• [DATA IN THIS EXERCISE]:
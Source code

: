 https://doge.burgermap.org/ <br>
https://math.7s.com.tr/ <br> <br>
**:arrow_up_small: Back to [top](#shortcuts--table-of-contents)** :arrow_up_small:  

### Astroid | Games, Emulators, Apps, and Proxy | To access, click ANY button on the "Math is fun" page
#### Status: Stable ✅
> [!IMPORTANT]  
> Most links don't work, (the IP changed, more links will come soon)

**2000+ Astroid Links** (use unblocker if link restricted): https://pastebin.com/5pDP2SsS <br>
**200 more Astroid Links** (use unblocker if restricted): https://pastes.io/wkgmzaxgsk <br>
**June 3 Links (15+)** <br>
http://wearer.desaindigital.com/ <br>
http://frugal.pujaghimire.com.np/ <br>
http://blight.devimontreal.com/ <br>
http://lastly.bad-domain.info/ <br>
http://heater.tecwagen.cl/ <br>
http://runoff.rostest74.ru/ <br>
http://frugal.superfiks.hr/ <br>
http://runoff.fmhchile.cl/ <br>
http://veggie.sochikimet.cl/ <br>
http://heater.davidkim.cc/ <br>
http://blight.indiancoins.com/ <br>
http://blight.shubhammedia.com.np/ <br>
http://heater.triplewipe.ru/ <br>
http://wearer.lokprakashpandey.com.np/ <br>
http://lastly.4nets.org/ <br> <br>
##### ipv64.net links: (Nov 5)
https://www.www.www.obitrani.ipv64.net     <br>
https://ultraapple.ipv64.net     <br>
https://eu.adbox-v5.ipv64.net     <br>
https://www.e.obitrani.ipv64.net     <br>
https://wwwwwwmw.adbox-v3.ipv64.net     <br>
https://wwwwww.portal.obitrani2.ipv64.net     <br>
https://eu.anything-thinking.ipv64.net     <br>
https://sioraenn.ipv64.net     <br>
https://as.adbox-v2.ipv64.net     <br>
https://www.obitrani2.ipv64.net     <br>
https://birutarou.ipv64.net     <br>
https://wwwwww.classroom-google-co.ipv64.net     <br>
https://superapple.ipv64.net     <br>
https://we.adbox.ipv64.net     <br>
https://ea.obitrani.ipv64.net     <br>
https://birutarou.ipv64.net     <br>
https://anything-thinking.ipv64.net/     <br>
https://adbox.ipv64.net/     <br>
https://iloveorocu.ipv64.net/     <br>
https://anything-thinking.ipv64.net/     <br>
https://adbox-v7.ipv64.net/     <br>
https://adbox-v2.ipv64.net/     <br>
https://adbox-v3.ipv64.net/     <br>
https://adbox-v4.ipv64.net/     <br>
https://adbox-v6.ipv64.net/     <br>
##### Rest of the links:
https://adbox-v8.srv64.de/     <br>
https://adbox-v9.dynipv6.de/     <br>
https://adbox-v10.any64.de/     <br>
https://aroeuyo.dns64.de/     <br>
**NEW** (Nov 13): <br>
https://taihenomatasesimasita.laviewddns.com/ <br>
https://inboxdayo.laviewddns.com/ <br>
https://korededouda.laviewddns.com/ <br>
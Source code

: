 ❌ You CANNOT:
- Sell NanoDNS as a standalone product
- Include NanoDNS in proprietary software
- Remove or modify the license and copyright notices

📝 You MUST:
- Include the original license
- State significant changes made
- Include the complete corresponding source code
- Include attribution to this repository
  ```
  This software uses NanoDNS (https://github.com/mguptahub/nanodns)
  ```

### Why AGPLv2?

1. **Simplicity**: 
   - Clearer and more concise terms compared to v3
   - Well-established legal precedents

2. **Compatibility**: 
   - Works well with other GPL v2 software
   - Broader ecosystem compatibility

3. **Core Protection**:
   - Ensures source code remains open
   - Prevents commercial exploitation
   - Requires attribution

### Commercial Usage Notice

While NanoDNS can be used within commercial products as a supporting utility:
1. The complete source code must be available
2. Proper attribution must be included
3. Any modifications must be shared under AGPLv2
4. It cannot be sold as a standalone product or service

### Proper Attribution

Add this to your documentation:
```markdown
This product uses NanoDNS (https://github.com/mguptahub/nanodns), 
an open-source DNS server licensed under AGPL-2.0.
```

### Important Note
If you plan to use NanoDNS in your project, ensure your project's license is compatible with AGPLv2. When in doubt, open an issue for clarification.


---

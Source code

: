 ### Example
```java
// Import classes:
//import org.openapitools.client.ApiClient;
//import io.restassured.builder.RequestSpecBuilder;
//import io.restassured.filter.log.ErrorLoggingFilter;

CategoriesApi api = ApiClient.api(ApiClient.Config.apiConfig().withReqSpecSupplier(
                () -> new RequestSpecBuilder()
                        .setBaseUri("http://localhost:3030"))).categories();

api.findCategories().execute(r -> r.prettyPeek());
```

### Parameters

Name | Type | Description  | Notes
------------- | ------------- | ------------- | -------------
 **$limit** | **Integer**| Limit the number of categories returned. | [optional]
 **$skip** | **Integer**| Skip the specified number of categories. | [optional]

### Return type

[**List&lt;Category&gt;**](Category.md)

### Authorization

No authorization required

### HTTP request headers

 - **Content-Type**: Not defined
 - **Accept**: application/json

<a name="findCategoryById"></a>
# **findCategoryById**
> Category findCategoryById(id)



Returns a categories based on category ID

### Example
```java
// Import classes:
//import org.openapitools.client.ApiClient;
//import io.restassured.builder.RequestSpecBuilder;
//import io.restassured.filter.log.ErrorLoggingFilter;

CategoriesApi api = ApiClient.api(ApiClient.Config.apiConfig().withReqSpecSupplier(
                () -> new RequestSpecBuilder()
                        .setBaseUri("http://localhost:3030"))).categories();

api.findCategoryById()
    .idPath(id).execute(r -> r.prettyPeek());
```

• [PROBLEM REQUIREMENTS]: Above are the entries. Output exactly the lines beginning with the line that has "http://frugal.pujaghimire.com.np/ <br>" and ending with the line that has "##### ipv64.net links: (Nov 5)".

• [ANSWER SPACE]:
http://frugal.pujaghimire.com.np/ <br>
http://blight.devimontreal.com/ <br>
http://lastly.bad-domain.info/ <br>
http://heater.tecwagen.cl/ <br>
http://runoff.rostest74.ru/ <br>
http://frugal.superfiks.hr/ <br>
http://runoff.fmhchile.cl/ <br>
http://veggie.sochikimet.cl/ <br>
http://heater.davidkim.cc/ <br>
http://blight.indiancoins.com/ <br>
http://blight.shubhammedia.com.np/ <br>
http://heater.triplewipe.ru/ <br>
http://wearer.lokprakashpandey.com.np/ <br>
http://lastly.4nets.org/ <br> <br>
##### ipv64.net links: (Nov 5)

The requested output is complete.